In [None]:
!pip install -r requirements.txt

In [1]:
import time
import os
import pandas as pd
import numpy as np

from dataloader import GraphTextDataset, GraphDataset, TextDataset

import torch
from torch import optim
from torch_geometric.data import DataLoader
from torch.utils.data import DataLoader as TorchDataLoader
from transformers import AutoTokenizer
from torchmetrics.functional import pairwise_cosine_similarity


from alignment import AlignmentModel,Discriminator, gradient_penalty

from sklearn.metrics.pairwise import cosine_similarity
from sklearn.metrics import label_ranking_average_precision_score

from tqdm import tqdm

In [2]:
def hard_triplet_loss(graph_embeddings, text_embeddings, margin = 0.3):
    cosine = pairwise_cosine_similarity(text_embeddings, graph_embeddings) # compute cosine similarity between each pairs (texts, graphs)
    positive_sample = cosine.diag() # get similarity between anchor and positive sample where anchor could be the text representation and positive sample the graph represention and vice versa
    cosine = cosine.fill_diagonal_(-2) # set diag val to a minimum possible value of similarity to get hard negetive example by argmax
    loss = torch.clamp(torch.max(cosine, axis = 1)[0] - positive_sample + margin,0)
    loss += torch.clamp(torch.max(cosine, axis = 0)[0] - positive_sample +  margin,0)
    loss = torch.mean(loss)
    return loss

### **LOADING DATASET**

In [4]:
batch_size = 32

model_name = 'allenai/scibert_scivocab_uncased'
tokenizer = AutoTokenizer.from_pretrained(model_name)
gt = np.load("./data/token_embedding_dict.npy", allow_pickle=True)[()]
device = torch.device("cuda" if torch.cuda.is_available() else "cpu")

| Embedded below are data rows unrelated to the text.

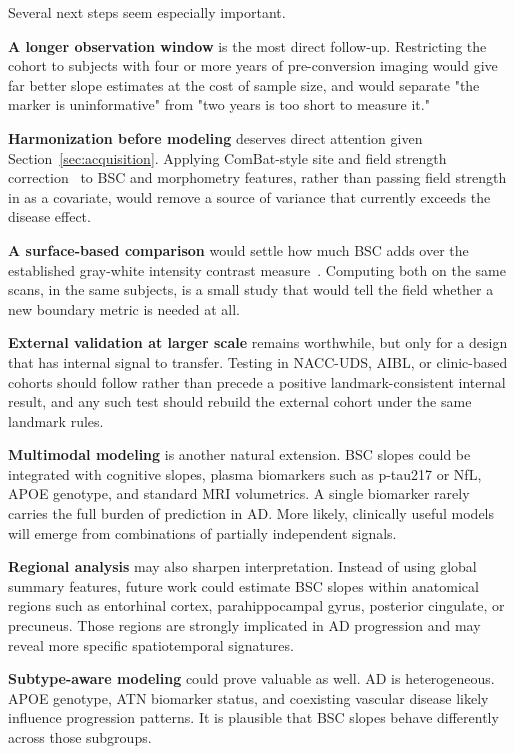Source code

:\documentclass[blue]{ludusofficial}  %
\begin{document}
Several next steps seem especially important.

\textbf{A longer observation window} is the most direct follow-up. Restricting the cohort to subjects with four or more years of pre-conversion imaging would give far better slope estimates at the cost of sample size, and would separate "the marker is uninformative" from "two years is too short to measure it."

\textbf{Harmonization before modeling} deserves direct attention given Section~\ref{sec:acquisition}. Applying ComBat-style site and field strength correction~\cite{fortin2018harmonization} to BSC and morphometry features, rather than passing field strength in as a covariate, would remove a source of variance that currently exceeds the disease effect.

\textbf{A surface-based comparison} would settle how much BSC adds over the established gray-white intensity contrast measure~\cite{salat2009age}. Computing both on the same scans, in the same subjects, is a small study that would tell the field whether a new boundary metric is needed at all.

\textbf{External validation at larger scale} remains worthwhile, but only for a design that has internal signal to transfer. Testing in NACC-UDS, AIBL, or clinic-based cohorts should follow rather than precede a positive landmark-consistent internal result, and any such test should rebuild the external cohort under the same landmark rules.

\textbf{Multimodal modeling} is another natural extension. BSC slopes could be integrated with cognitive slopes, plasma biomarkers such as p-tau217 or NfL, APOE genotype, and standard MRI volumetrics. A single biomarker rarely carries the full burden of prediction in AD. More likely, clinically useful models will emerge from combinations of partially independent signals.

\textbf{Regional analysis} may also sharpen interpretation. Instead of using global summary features, future work could estimate BSC slopes within anatomical regions such as entorhinal cortex, parahippocampal gyrus, posterior cingulate, or precuneus. Those regions are strongly implicated in AD progression and may reveal more specific spatiotemporal signatures.

\textbf{Subtype-aware modeling} could prove valuable as well. AD is heterogeneous. APOE genotype, ATN biomarker status, and coexisting vascular disease likely influence progression patterns. It is plausible that BSC slopes behave differently across those subgroups.
\end{document}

val_dataset = GraphTextDataset(root='./data/', gt=gt, split='val', tokenizer=tokenizer)
train_dataset = GraphTextDataset(root='./data/', gt=gt, split='train', tokenizer=tokenizer)

val_loader = DataLoader(val_dataset, batch_size=batch_size, shuffle=False)
train_loader = DataLoader(train_dataset, batch_size=batch_size, shuffle=True)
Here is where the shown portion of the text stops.